Common Vulnerabilities and Exposures assigned an identifier CVE-2009-4975 to the following vulnerability: Name: CVE-2009-4975 URL: http://cve.mitre.org/cgi-bin/cvename.cgi?name=CVE-2009-4975 Assigned: 20100802 Reference: MISC: http://bugreports.qt.nokia.com/browse/QTWEBKIT-22 Reference: MISC: https://bugs.kde.org/show_bug.cgi?id=217464 Reference: MISC: https://bugs.webkit.org/show_bug.cgi?id=32252 Reference: XF:qtdemobrowser-webview-xss(60879) Reference: URL: http://xforce.iss.net/xforce/xfdb/60879 Cross-site scripting (XSS) vulnerability in webview.cpp in QtDemoBrowser allows remote attackers to inject arbitrary web script or HTML via a URL associated with a nonexistent domain name, related to a "universal XSS" issue, a similar vulnerability to CVE-2010-2536.

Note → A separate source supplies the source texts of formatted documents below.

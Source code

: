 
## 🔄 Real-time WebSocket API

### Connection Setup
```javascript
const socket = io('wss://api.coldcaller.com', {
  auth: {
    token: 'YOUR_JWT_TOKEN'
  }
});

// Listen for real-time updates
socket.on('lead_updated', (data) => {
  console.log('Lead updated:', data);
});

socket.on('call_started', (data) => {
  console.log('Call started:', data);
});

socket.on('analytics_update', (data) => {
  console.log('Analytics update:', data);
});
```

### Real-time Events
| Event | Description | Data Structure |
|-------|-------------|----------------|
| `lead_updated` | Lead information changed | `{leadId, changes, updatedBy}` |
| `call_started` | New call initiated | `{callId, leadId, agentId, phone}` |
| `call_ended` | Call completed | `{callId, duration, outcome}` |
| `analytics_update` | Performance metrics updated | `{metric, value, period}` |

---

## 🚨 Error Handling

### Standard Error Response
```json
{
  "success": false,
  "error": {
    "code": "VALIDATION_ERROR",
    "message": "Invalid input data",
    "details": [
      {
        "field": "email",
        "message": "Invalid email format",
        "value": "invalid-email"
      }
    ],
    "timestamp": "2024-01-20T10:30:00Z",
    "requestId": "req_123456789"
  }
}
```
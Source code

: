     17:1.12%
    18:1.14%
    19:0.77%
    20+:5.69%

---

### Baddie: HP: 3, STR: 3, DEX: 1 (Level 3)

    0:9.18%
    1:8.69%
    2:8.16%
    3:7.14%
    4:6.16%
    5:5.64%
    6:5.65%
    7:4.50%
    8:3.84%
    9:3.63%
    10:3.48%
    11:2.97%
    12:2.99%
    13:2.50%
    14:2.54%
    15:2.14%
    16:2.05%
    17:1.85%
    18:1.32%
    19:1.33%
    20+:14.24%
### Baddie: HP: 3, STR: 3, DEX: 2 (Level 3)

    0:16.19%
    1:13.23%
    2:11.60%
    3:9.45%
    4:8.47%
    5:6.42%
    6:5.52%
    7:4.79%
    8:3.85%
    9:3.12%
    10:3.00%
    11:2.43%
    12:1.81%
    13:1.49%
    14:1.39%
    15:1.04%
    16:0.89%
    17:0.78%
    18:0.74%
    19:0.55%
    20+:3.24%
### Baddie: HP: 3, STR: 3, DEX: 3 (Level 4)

Created webkitkde tracking bugs for this issue Affects: fedora-all [bug 652111]
Created arora tracking bugs for this issue Affects: fedora-all [bug 652112]
https://bugs.kde.org/show_bug.cgi?id=217464#c3 This bug was fixed when it was reported. webkitkde is obsoleted by kwebkitpart-0.9.6 in Fedora 12+. kwebkitpart-0.9.6 have fix for this bug.
See also this thread on kde-devel: http://mail.kde.org/pipermail/webkit-devel/2010-September/001133.html
Seems like Arora just says "Failed to load" in status bar -> no injection to error page.